Der Berliner Bezirk Neukölln hat jetzt beim Bundesamt für Familie und zivilgesellschaftliche Aufgaben die Bereitstellung von 59.000 Euro zur Einrichtung einer "Anlauf- und Dokumentationsstelle gegen konfrontative Religionsbekundung" beantragt. Der Bezirk will das Problem genauer erfassen, auch ob es ein wachsendes Problem ist.
Astrid Busse, Vorsitzende des Interessenverbandes der Berliner Schulleiterinnen, muss nicht lange überlegen, wenn es um Beispiele für konfrontative Religionsausübung an ihrer Neuköllner Grundschule geht:
"Das hatten wir auch schon, dass sich ein Zehnjähriger vor einer Kollegin aufbaut, die arabischstämmig ist, und sagt: 'Du bist keine gute Muslima, wie du hier so aussiehst' und 'Du hast mir gar nichts zu sagen'."
Allerdings, so Busse, kämen solche Fälle an ihrer Grundschule nur selten vor. Schwieriger werde es dort, wo ältere Jahrgangsstufen unterrichtet werden.

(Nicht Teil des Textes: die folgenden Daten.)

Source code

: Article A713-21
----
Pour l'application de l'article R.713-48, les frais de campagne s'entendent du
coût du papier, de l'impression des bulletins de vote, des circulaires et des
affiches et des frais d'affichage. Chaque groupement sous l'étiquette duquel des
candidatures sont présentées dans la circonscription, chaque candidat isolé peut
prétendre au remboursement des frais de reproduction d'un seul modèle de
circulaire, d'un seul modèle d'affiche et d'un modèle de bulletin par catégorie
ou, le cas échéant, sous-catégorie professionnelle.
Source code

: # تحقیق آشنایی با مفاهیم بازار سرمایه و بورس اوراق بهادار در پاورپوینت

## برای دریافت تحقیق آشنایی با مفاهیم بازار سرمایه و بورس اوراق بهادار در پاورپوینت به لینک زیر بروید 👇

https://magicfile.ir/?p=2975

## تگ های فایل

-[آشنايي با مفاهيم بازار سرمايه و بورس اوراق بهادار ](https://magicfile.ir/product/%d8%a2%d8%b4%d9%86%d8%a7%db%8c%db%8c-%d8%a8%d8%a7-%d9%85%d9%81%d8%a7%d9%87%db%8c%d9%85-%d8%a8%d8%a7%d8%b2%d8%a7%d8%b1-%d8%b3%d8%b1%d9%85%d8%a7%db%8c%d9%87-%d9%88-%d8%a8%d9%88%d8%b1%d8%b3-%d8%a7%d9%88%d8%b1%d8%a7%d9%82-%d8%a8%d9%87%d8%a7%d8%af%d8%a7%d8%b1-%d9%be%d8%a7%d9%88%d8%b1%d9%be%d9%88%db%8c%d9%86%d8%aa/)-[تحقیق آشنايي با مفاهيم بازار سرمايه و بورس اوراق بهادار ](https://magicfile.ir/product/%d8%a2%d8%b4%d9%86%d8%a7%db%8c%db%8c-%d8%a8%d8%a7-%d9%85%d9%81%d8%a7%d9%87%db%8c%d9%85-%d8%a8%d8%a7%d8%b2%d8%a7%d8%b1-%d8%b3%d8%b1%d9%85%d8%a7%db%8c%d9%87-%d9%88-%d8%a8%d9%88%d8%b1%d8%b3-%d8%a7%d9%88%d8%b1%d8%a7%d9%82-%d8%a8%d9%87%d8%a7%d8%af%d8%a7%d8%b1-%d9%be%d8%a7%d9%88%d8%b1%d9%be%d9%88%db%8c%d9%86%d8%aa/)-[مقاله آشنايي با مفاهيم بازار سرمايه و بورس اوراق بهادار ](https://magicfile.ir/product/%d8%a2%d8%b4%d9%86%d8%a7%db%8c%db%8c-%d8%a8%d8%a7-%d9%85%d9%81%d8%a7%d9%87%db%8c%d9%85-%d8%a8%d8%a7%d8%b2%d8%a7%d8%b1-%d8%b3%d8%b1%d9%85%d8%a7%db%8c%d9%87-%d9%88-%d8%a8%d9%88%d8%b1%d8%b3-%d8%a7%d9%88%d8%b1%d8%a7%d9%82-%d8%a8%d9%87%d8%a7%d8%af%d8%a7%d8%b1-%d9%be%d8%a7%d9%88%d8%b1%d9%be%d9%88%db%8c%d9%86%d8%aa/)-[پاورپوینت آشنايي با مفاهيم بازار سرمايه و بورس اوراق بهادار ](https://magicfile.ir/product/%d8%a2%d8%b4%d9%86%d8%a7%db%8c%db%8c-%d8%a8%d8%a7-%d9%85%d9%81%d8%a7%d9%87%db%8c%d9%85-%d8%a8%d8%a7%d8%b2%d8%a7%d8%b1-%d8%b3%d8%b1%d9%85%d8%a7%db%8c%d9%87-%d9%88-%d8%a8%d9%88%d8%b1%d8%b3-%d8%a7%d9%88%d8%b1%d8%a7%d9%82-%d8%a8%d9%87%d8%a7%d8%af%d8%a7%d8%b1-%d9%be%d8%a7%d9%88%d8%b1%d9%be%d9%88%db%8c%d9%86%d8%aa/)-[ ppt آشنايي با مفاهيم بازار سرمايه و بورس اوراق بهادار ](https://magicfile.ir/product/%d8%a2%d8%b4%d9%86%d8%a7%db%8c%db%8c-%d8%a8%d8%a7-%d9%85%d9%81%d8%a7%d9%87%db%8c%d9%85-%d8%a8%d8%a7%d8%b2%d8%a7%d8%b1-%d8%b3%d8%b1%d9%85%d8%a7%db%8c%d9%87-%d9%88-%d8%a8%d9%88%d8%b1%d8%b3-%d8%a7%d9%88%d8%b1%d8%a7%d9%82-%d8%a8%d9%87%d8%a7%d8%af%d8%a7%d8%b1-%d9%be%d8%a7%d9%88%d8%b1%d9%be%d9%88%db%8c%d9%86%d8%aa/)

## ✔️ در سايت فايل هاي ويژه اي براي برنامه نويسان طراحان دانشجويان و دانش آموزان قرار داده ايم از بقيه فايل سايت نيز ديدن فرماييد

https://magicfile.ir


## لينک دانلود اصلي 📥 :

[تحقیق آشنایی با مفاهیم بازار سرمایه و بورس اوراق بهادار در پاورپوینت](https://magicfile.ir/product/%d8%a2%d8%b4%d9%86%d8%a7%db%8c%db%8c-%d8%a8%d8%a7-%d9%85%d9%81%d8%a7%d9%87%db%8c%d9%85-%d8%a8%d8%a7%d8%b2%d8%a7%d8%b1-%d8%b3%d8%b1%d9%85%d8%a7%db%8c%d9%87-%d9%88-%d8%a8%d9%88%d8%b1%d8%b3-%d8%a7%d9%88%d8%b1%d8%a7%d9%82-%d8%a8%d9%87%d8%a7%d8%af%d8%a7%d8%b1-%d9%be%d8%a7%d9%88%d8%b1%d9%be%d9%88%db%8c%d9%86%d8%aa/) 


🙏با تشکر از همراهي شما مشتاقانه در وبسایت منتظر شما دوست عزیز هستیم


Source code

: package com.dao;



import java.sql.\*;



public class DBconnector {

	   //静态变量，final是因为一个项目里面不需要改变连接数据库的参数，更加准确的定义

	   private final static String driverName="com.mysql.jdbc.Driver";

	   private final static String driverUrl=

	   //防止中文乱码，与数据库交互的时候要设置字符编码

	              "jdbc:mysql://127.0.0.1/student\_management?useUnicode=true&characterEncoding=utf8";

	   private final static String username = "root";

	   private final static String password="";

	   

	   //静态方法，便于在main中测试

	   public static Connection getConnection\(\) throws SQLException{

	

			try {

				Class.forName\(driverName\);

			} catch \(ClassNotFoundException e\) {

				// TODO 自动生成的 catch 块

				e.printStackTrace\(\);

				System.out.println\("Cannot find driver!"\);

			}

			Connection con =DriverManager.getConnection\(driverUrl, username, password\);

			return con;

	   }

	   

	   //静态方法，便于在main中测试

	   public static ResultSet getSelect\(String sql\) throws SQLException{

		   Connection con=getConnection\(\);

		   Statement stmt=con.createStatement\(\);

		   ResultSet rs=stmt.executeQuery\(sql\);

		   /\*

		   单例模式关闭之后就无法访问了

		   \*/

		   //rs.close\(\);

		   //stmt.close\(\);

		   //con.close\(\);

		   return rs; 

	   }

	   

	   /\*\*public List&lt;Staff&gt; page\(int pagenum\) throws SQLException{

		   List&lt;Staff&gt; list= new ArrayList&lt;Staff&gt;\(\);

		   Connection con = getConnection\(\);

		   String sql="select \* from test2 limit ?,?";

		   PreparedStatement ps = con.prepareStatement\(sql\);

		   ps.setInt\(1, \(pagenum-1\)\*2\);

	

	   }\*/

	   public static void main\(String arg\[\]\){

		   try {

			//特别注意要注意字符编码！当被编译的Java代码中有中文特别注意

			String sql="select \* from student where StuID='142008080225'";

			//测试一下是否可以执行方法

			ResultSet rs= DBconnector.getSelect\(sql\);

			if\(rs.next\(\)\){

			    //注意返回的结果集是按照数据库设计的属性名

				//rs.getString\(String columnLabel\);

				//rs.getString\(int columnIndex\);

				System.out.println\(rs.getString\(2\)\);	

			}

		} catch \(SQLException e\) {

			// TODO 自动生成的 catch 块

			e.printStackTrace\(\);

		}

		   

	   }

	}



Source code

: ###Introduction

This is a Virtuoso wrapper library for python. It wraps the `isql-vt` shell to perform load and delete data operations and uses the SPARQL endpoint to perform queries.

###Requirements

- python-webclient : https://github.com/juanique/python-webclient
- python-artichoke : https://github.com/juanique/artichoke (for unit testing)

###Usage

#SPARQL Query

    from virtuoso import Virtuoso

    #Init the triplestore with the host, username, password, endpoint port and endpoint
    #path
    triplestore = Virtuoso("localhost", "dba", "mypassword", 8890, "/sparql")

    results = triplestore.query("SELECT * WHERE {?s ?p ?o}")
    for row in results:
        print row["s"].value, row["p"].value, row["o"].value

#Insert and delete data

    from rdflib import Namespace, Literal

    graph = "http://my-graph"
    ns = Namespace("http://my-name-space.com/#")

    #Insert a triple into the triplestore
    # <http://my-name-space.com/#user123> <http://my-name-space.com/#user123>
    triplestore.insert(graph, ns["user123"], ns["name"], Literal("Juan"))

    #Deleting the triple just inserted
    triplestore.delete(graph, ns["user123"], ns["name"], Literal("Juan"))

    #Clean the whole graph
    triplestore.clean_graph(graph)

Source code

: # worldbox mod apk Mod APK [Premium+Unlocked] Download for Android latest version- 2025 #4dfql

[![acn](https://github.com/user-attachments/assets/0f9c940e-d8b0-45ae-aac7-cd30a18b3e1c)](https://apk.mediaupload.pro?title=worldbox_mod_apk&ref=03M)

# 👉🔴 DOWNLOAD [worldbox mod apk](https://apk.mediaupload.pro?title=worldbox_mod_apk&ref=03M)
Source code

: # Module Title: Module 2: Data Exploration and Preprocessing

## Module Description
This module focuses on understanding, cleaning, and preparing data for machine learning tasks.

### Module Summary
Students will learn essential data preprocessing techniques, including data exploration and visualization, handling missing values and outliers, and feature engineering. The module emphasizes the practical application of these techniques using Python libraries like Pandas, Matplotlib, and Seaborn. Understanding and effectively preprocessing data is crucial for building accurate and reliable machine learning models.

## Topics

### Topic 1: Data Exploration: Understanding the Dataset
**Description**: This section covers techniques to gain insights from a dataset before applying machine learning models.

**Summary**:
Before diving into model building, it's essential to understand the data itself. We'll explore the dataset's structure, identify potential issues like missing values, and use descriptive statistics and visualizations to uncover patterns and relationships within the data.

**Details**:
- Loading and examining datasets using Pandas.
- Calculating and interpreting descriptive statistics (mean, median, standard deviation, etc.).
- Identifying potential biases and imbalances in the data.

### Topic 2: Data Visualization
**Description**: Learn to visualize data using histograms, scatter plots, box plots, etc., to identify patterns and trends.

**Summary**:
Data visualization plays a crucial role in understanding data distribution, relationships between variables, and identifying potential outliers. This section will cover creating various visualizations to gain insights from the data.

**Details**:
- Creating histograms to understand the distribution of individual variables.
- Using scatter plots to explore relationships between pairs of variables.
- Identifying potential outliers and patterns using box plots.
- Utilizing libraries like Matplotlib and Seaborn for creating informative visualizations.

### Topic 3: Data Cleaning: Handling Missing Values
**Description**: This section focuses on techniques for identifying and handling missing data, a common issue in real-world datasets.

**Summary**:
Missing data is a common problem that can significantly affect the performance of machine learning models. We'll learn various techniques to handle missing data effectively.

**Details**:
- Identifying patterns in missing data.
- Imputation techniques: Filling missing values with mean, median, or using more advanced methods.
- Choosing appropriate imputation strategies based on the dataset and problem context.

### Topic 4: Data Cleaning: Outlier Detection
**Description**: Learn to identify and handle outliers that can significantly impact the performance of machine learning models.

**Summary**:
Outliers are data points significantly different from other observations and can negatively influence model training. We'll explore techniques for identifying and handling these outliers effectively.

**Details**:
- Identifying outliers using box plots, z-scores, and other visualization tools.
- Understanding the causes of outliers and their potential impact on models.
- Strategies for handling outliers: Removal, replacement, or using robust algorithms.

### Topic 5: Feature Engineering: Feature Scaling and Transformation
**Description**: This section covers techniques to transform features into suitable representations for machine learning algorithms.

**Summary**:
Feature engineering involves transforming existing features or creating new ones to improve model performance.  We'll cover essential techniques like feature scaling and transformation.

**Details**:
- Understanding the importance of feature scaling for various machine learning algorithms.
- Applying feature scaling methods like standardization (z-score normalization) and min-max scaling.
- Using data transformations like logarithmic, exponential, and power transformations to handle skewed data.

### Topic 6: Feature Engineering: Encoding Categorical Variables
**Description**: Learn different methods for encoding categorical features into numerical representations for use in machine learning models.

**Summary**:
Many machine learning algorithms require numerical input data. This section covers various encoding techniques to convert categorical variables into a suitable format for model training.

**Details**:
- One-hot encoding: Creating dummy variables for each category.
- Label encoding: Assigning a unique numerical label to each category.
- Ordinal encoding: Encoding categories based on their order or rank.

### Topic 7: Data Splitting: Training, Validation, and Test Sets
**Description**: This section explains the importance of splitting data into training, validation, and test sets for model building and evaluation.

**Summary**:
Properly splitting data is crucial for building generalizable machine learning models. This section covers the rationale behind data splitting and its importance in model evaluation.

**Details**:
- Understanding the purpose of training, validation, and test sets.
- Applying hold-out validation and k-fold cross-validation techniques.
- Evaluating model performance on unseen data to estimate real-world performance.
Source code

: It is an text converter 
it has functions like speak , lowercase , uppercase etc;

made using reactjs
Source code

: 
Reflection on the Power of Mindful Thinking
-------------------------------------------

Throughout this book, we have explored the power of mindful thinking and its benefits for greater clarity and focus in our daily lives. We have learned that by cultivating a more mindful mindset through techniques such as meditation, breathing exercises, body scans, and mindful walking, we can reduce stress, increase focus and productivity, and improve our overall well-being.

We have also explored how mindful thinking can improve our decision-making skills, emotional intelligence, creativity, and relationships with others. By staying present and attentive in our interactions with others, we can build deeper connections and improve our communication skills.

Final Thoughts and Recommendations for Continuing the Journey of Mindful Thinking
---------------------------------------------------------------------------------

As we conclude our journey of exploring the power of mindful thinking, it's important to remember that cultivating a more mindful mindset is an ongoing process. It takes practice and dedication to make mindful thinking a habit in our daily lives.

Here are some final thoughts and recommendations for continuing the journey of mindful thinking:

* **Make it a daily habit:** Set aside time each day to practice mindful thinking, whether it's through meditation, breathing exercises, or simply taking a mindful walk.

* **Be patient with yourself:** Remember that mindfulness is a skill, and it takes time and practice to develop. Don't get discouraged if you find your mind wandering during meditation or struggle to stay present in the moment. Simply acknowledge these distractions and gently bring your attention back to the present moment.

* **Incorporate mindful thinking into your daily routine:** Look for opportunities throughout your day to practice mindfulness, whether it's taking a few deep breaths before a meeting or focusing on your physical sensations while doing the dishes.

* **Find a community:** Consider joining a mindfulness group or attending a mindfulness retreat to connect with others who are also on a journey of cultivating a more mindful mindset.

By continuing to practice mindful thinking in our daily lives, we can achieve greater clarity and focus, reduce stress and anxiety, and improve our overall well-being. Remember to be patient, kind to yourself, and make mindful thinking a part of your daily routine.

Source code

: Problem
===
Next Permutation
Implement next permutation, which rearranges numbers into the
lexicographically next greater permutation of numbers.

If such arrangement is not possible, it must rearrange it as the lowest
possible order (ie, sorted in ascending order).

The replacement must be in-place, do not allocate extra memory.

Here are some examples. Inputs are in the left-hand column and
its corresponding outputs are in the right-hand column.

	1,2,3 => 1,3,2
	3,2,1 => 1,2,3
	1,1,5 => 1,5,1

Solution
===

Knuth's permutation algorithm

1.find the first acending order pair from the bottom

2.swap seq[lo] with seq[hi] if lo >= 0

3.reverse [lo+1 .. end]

Tugendhaftigkeit und Anerkennung

An der Rönten-Schule läutet der Pausengong. Detlef Pawollek leitet die integrierte Sekundarschule. Auch er kennt das Problem, indes nicht nur von muslimischen Schülern, sondern zum Beispiel auch von solchen, die den freikirchlichen Pfingstgemeinden nahestehen, einer weltweiten christlichen Bewegung, die als missionarisch orientiert gilt.
"Die Religion wird als ein Machtinstrument benutzt", sagt Pawollek. Im Alltag erlebe man das ganz besonders immer während der Fastenzeit: "Je mehr tugendhafter das Verhalten, desto mehr Anerkennung gewinnt man."
Bisweilen sei es so, dass sich Glaubensrichtungen dem plötzlich anpassten, etwa die Aleviten, die zu den gegebenen Zeiten eigentlich gar nicht fasten, weil sie ihre eigenen Fastenzeiten hätten, schildert der Direktor: "Das zeigt schon, wie stark der soziale Druck bisweilen ist."

Aufoktroyieren einer Religionspraxis

Ob es sich bei solchen Vorkommnissen nun um unerfreuliche Einzelfälle oder eben doch um Alltag an Neuköllner Schulen handelt, soll in Zukunft die beantragte "Anlauf- und Dokumentationsstelle gegen konfrontative Religionsbekundung" erfassen. Es handle sich um ein deutschlandweites Pilotprojekt, erklärt Bezirksbürgermeister Martin Hikel (SPD):
"Es gibt noch keine Quantifizierung von solchen Konflikten. Vielleicht irren wir uns auch und das sind Einzelfälle." Er glaube das zwar nicht, sagt Hikel. "Dafür ist es zu häufig von Schulen berichtet worden."
Aber er wolle das mal quantifizieren und auch qualitativ aufarbeiten lassen: "Wann ist es denn eine Art von Aufoktroyieren eines Glaubens in einer Religionspraxis? Wann ist es pubertäres Gehabe und Identitätsfindung? Irgendwie zu provozieren, so wie Schüler und Schülerinnen oftmals irgendwann in der 8. und 9. Klasse beispielsweise über die Stränge schlagen."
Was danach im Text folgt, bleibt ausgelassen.